• [EXTRACTED MATERIAL]:
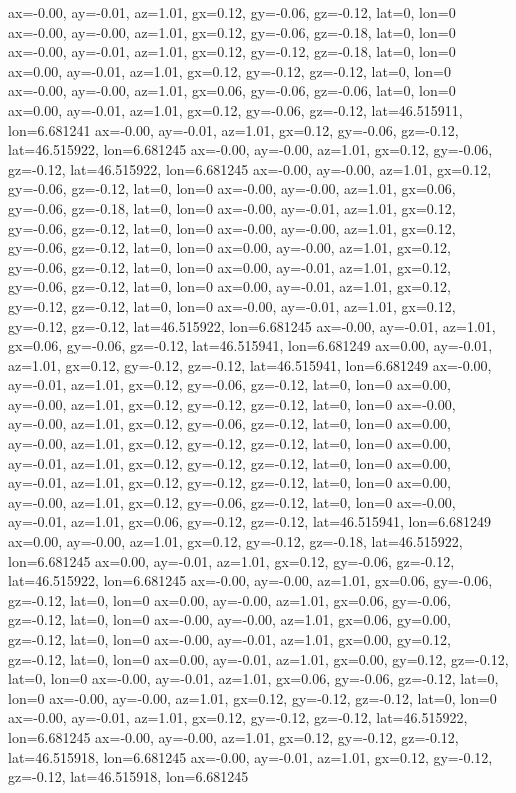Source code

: ax=-0.00, ay=-0.01, az=1.01, gx=0.12, gy=-0.06, gz=-0.12, lat=0, lon=0
ax=-0.00, ay=-0.00, az=1.01, gx=0.12, gy=-0.06, gz=-0.18, lat=0, lon=0
ax=-0.00, ay=-0.01, az=1.01, gx=0.12, gy=-0.12, gz=-0.18, lat=0, lon=0
ax=0.00, ay=-0.01, az=1.01, gx=0.12, gy=-0.12, gz=-0.12, lat=0, lon=0
ax=-0.00, ay=-0.00, az=1.01, gx=0.06, gy=-0.06, gz=-0.06, lat=0, lon=0
ax=0.00, ay=-0.01, az=1.01, gx=0.12, gy=-0.06, gz=-0.12, lat=46.515911, lon=6.681241
ax=-0.00, ay=-0.01, az=1.01, gx=0.12, gy=-0.06, gz=-0.12, lat=46.515922, lon=6.681245
ax=-0.00, ay=-0.00, az=1.01, gx=0.12, gy=-0.06, gz=-0.12, lat=46.515922, lon=6.681245
ax=-0.00, ay=-0.00, az=1.01, gx=0.12, gy=-0.06, gz=-0.12, lat=0, lon=0
ax=-0.00, ay=-0.00, az=1.01, gx=0.06, gy=-0.06, gz=-0.18, lat=0, lon=0
ax=-0.00, ay=-0.01, az=1.01, gx=0.12, gy=-0.06, gz=-0.12, lat=0, lon=0
ax=-0.00, ay=-0.00, az=1.01, gx=0.12, gy=-0.06, gz=-0.12, lat=0, lon=0
ax=0.00, ay=-0.00, az=1.01, gx=0.12, gy=-0.06, gz=-0.12, lat=0, lon=0
ax=0.00, ay=-0.01, az=1.01, gx=0.12, gy=-0.06, gz=-0.12, lat=0, lon=0
ax=0.00, ay=-0.01, az=1.01, gx=0.12, gy=-0.12, gz=-0.12, lat=0, lon=0
ax=-0.00, ay=-0.01, az=1.01, gx=0.12, gy=-0.12, gz=-0.12, lat=46.515922, lon=6.681245
ax=-0.00, ay=-0.01, az=1.01, gx=0.06, gy=-0.06, gz=-0.12, lat=46.515941, lon=6.681249
ax=0.00, ay=-0.01, az=1.01, gx=0.12, gy=-0.12, gz=-0.12, lat=46.515941, lon=6.681249
ax=-0.00, ay=-0.01, az=1.01, gx=0.12, gy=-0.06, gz=-0.12, lat=0, lon=0
ax=0.00, ay=-0.00, az=1.01, gx=0.12, gy=-0.12, gz=-0.12, lat=0, lon=0
ax=-0.00, ay=-0.00, az=1.01, gx=0.12, gy=-0.06, gz=-0.12, lat=0, lon=0
ax=0.00, ay=-0.00, az=1.01, gx=0.12, gy=-0.12, gz=-0.12, lat=0, lon=0
ax=0.00, ay=-0.01, az=1.01, gx=0.12, gy=-0.12, gz=-0.12, lat=0, lon=0
ax=0.00, ay=-0.01, az=1.01, gx=0.12, gy=-0.12, gz=-0.12, lat=0, lon=0
ax=0.00, ay=-0.00, az=1.01, gx=0.12, gy=-0.06, gz=-0.12, lat=0, lon=0
ax=-0.00, ay=-0.01, az=1.01, gx=0.06, gy=-0.12, gz=-0.12, lat=46.515941, lon=6.681249
ax=0.00, ay=-0.00, az=1.01, gx=0.12, gy=-0.12, gz=-0.18, lat=46.515922, lon=6.681245
ax=0.00, ay=-0.01, az=1.01, gx=0.12, gy=-0.06, gz=-0.12, lat=46.515922, lon=6.681245
ax=-0.00, ay=-0.00, az=1.01, gx=0.06, gy=-0.06, gz=-0.12, lat=0, lon=0
ax=0.00, ay=-0.00, az=1.01, gx=0.06, gy=-0.06, gz=-0.12, lat=0, lon=0
ax=-0.00, ay=-0.00, az=1.01, gx=0.06, gy=0.00, gz=-0.12, lat=0, lon=0
ax=-0.00, ay=-0.01, az=1.01, gx=0.00, gy=0.12, gz=-0.12, lat=0, lon=0
ax=0.00, ay=-0.01, az=1.01, gx=0.00, gy=0.12, gz=-0.12, lat=0, lon=0
ax=-0.00, ay=-0.01, az=1.01, gx=0.06, gy=-0.06, gz=-0.12, lat=0, lon=0
ax=-0.00, ay=-0.00, az=1.01, gx=0.12, gy=-0.12, gz=-0.12, lat=0, lon=0
ax=-0.00, ay=-0.01, az=1.01, gx=0.12, gy=-0.12, gz=-0.12, lat=46.515922, lon=6.681245
ax=-0.00, ay=-0.00, az=1.01, gx=0.12, gy=-0.12, gz=-0.12, lat=46.515918, lon=6.681245
ax=-0.00, ay=-0.01, az=1.01, gx=0.12, gy=-0.12, gz=-0.12, lat=46.515918, lon=6.681245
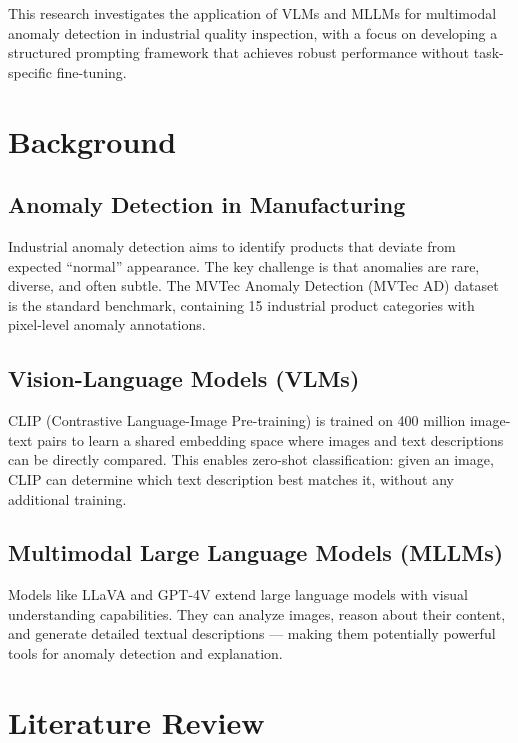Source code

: \documentclass[12pt, a4paper]{article}
\begin{document}
This research investigates the application of VLMs and MLLMs for multimodal anomaly detection in industrial quality inspection, with a focus on developing a structured prompting framework that achieves robust performance without task-specific fine-tuning.

\section{Background}

\subsection{Anomaly Detection in Manufacturing}

Industrial anomaly detection aims to identify products that deviate from expected ``normal'' appearance. The key challenge is that anomalies are rare, diverse, and often subtle. The MVTec Anomaly Detection (MVTec AD) dataset \cite{bergmann2019mvtec} is the standard benchmark, containing 15 industrial product categories with pixel-level anomaly annotations.

\subsection{Vision-Language Models (VLMs)}

CLIP (Contrastive Language-Image Pre-training) \cite{radford2021clip} is trained on 400 million image-text pairs to learn a shared embedding space where images and text descriptions can be directly compared. This enables zero-shot classification: given an image, CLIP can determine which text description best matches it, without any additional training.

\subsection{Multimodal Large Language Models (MLLMs)}

Models like LLaVA \cite{liu2023llava} and GPT-4V extend large language models with visual understanding capabilities. They can analyze images, reason about their content, and generate detailed textual descriptions --- making them potentially powerful tools for anomaly detection and explanation.

\section{Literature Review}
\end{document}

• [DESCRIPTION OF THE TASK]: Give the data again exactly as written, with all pictures left out.

• [TASK RESULT]:
Source code

: ax=-0.00, ay=-0.01, az=1.01, gx=0.12, gy=-0.06, gz=-0.12, lat=0, lon=0
ax=-0.00, ay=-0.00, az=1.01, gx=0.12, gy=-0.06, gz=-0.18, lat=0, lon=0
ax=-0.00, ay=-0.01, az=1.01, gx=0.12, gy=-0.12, gz=-0.18, lat=0, lon=0
ax=0.00, ay=-0.01, az=1.01, gx=0.12, gy=-0.12, gz=-0.12, lat=0, lon=0
ax=-0.00, ay=-0.00, az=1.01, gx=0.06, gy=-0.06, gz=-0.06, lat=0, lon=0
ax=0.00, ay=-0.01, az=1.01, gx=0.12, gy=-0.06, gz=-0.12, lat=46.515911, lon=6.681241
ax=-0.00, ay=-0.01, az=1.01, gx=0.12, gy=-0.06, gz=-0.12, lat=46.515922, lon=6.681245
ax=-0.00, ay=-0.00, az=1.01, gx=0.12, gy=-0.06, gz=-0.12, lat=46.515922, lon=6.681245
ax=-0.00, ay=-0.00, az=1.01, gx=0.12, gy=-0.06, gz=-0.12, lat=0, lon=0
ax=-0.00, ay=-0.00, az=1.01, gx=0.06, gy=-0.06, gz=-0.18, lat=0, lon=0
ax=-0.00, ay=-0.01, az=1.01, gx=0.12, gy=-0.06, gz=-0.12, lat=0, lon=0
ax=-0.00, ay=-0.00, az=1.01, gx=0.12, gy=-0.06, gz=-0.12, lat=0, lon=0
ax=0.00, ay=-0.00, az=1.01, gx=0.12, gy=-0.06, gz=-0.12, lat=0, lon=0
ax=0.00, ay=-0.01, az=1.01, gx=0.12, gy=-0.06, gz=-0.12, lat=0, lon=0
ax=0.00, ay=-0.01, az=1.01, gx=0.12, gy=-0.12, gz=-0.12, lat=0, lon=0
ax=-0.00, ay=-0.01, az=1.01, gx=0.12, gy=-0.12, gz=-0.12, lat=46.515922, lon=6.681245
ax=-0.00, ay=-0.01, az=1.01, gx=0.06, gy=-0.06, gz=-0.12, lat=46.515941, lon=6.681249
ax=0.00, ay=-0.01, az=1.01, gx=0.12, gy=-0.12, gz=-0.12, lat=46.515941, lon=6.681249
ax=-0.00, ay=-0.01, az=1.01, gx=0.12, gy=-0.06, gz=-0.12, lat=0, lon=0
ax=0.00, ay=-0.00, az=1.01, gx=0.12, gy=-0.12, gz=-0.12, lat=0, lon=0
ax=-0.00, ay=-0.00, az=1.01, gx=0.12, gy=-0.06, gz=-0.12, lat=0, lon=0
ax=0.00, ay=-0.00, az=1.01, gx=0.12, gy=-0.12, gz=-0.12, lat=0, lon=0
ax=0.00, ay=-0.01, az=1.01, gx=0.12, gy=-0.12, gz=-0.12, lat=0, lon=0
ax=0.00, ay=-0.01, az=1.01, gx=0.12, gy=-0.12, gz=-0.12, lat=0, lon=0
ax=0.00, ay=-0.00, az=1.01, gx=0.12, gy=-0.06, gz=-0.12, lat=0, lon=0
ax=-0.00, ay=-0.01, az=1.01, gx=0.06, gy=-0.12, gz=-0.12, lat=46.515941, lon=6.681249
ax=0.00, ay=-0.00, az=1.01, gx=0.12, gy=-0.12, gz=-0.18, lat=46.515922, lon=6.681245
ax=0.00, ay=-0.01, az=1.01, gx=0.12, gy=-0.06, gz=-0.12, lat=46.515922, lon=6.681245
ax=-0.00, ay=-0.00, az=1.01, gx=0.06, gy=-0.06, gz=-0.12, lat=0, lon=0
ax=0.00, ay=-0.00, az=1.01, gx=0.06, gy=-0.06, gz=-0.12, lat=0, lon=0
ax=-0.00, ay=-0.00, az=1.01, gx=0.06, gy=0.00, gz=-0.12, lat=0, lon=0
ax=-0.00, ay=-0.01, az=1.01, gx=0.00, gy=0.12, gz=-0.12, lat=0, lon=0
ax=0.00, ay=-0.01, az=1.01, gx=0.00, gy=0.12, gz=-0.12, lat=0, lon=0
ax=-0.00, ay=-0.01, az=1.01, gx=0.06, gy=-0.06, gz=-0.12, lat=0, lon=0
ax=-0.00, ay=-0.00, az=1.01, gx=0.12, gy=-0.12, gz=-0.12, lat=0, lon=0
ax=-0.00, ay=-0.01, az=1.01, gx=0.12, gy=-0.12, gz=-0.12, lat=46.515922, lon=6.681245
ax=-0.00, ay=-0.00, az=1.01, gx=0.12, gy=-0.12, gz=-0.12, lat=46.515918, lon=6.681245
ax=-0.00, ay=-0.01, az=1.01, gx=0.12, gy=-0.12, gz=-0.12, lat=46.515918, lon=6.681245
Source code

: \documentclass[12pt, a4paper]{article}
\begin{document}
This research investigates the application of VLMs and MLLMs for multimodal anomaly detection in industrial quality inspection, with a focus on developing a structured prompting framework that achieves robust performance without task-specific fine-tuning.

\section{Background}

\subsection{Anomaly Detection in Manufacturing}

Industrial anomaly detection aims to identify products that deviate from expected ``normal'' appearance. The key challenge is that anomalies are rare, diverse, and often subtle. The MVTec Anomaly Detection (MVTec AD) dataset \cite{bergmann2019mvtec} is the standard benchmark, containing 15 industrial product categories with pixel-level anomaly annotations.

\subsection{Vision-Language Models (VLMs)}

CLIP (Contrastive Language-Image Pre-training) \cite{radford2021clip} is trained on 400 million image-text pairs to learn a shared embedding space where images and text descriptions can be directly compared. This enables zero-shot classification: given an image, CLIP can determine which text description best matches it, without any additional training.

\subsection{Multimodal Large Language Models (MLLMs)}

Models like LLaVA \cite{liu2023llava} and GPT-4V extend large language models with visual understanding capabilities. They can analyze images, reason about their content, and generate detailed textual descriptions --- making them potentially powerful tools for anomaly detection and explanation.

\section{Literature Review}
\end{document}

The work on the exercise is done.